Problem to work on:
Reproduce the records exactly, but not the pictures.

== Segment start ==

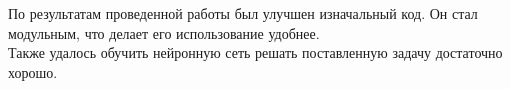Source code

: \documentclass[main.tex]{subfiles}
\begin{document}
По результатам проведенной работы был улучшен изначальный код. Он стал модульным, что делает его использование удобнее.  \\
Также удалось обучить нейронную сеть решать поставленную задачу достаточно хорошо. 
\end{document}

== Segment end ==

Result below:
Source code

: \documentclass[main.tex]{subfiles}
\begin{document}
По результатам проведенной работы был улучшен изначальный код. Он стал модульным, что делает его использование удобнее.  \\
Также удалось обучить нейронную сеть решать поставленную задачу достаточно хорошо. 
\end{document}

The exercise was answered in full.